The jury’s still out on whether resale can actually deliver on these lofty ambitions.

So far, most brands’ forays into the market are so small they don’t even show up as a line item on balance sheets. Many offer store credit for consumers using their platforms, incentivising a new purchase for every pre-loved item put back into circulation.

The result can be a bit like “offsetting carbon emissions,” said Brett Staniland, a model and sustainable fashion editor. “It’s a guilt free shopping trip where we can do whatever we want; we can continue to overproduce as much as we want.”

And how consumers actually engage with these platforms remains fuzzy.
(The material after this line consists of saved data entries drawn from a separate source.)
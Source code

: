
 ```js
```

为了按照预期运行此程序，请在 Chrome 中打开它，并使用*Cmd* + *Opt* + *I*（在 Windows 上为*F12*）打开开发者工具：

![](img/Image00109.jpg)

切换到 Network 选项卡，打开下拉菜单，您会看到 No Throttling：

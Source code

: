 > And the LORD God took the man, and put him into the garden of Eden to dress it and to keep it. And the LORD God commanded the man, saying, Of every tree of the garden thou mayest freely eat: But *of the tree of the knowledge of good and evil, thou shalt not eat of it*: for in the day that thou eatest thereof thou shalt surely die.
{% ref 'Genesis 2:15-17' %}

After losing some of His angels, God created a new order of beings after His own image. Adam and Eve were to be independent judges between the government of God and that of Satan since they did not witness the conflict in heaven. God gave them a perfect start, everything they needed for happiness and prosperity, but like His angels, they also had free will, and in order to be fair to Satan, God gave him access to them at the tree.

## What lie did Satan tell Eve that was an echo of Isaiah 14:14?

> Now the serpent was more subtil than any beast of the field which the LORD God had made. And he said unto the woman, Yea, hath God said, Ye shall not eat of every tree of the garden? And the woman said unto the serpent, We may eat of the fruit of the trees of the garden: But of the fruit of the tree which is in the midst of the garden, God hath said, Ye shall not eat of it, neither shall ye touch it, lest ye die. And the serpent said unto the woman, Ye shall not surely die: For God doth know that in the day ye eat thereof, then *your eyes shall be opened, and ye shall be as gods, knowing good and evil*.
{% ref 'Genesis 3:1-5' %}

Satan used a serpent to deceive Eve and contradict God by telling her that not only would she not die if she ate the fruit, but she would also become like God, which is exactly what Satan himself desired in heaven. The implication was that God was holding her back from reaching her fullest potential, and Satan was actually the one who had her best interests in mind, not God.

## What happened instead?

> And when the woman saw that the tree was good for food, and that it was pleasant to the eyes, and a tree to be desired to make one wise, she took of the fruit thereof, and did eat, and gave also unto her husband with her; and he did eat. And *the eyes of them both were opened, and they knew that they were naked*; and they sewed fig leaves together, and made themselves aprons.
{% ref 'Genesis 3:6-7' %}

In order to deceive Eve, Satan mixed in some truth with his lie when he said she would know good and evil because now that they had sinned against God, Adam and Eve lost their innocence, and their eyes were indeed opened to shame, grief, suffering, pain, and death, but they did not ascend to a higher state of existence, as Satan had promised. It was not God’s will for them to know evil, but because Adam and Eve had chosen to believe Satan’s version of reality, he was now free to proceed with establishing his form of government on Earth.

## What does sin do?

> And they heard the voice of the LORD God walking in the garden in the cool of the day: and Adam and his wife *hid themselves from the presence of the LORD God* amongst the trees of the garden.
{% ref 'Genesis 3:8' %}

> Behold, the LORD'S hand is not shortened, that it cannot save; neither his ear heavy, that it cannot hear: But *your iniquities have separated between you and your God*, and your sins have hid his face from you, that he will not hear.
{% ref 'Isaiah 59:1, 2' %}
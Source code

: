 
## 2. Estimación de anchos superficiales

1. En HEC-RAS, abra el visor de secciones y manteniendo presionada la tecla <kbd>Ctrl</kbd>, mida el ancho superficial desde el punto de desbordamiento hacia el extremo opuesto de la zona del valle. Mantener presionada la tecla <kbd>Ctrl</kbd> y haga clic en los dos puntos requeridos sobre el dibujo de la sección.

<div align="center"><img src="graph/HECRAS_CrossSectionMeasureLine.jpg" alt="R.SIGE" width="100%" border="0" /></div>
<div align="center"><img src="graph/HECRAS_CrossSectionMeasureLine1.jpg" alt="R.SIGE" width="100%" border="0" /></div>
A December survey by French luxury resale platform Vestiaire Collective found its customers mostly shop the site instead of buying new and say they use it to buy more expensive, but fewer items. But US rival The RealReal’s most recent resale report found customers are churning through products more quickly, with the number of items bought and then sold on again on the site doubling since the start of the pandemic.

“If we are trying to get people to consume secondhand at the same rate they consume fast fashion we are going to run into trouble,” said Barber.

That’s not to dismiss the value of resale; reusing and recycling clothes already in the mix is is an important part of the solution. But only when coupled with the much more uncomfortable challenge of making and consuming less new stuff to begin with.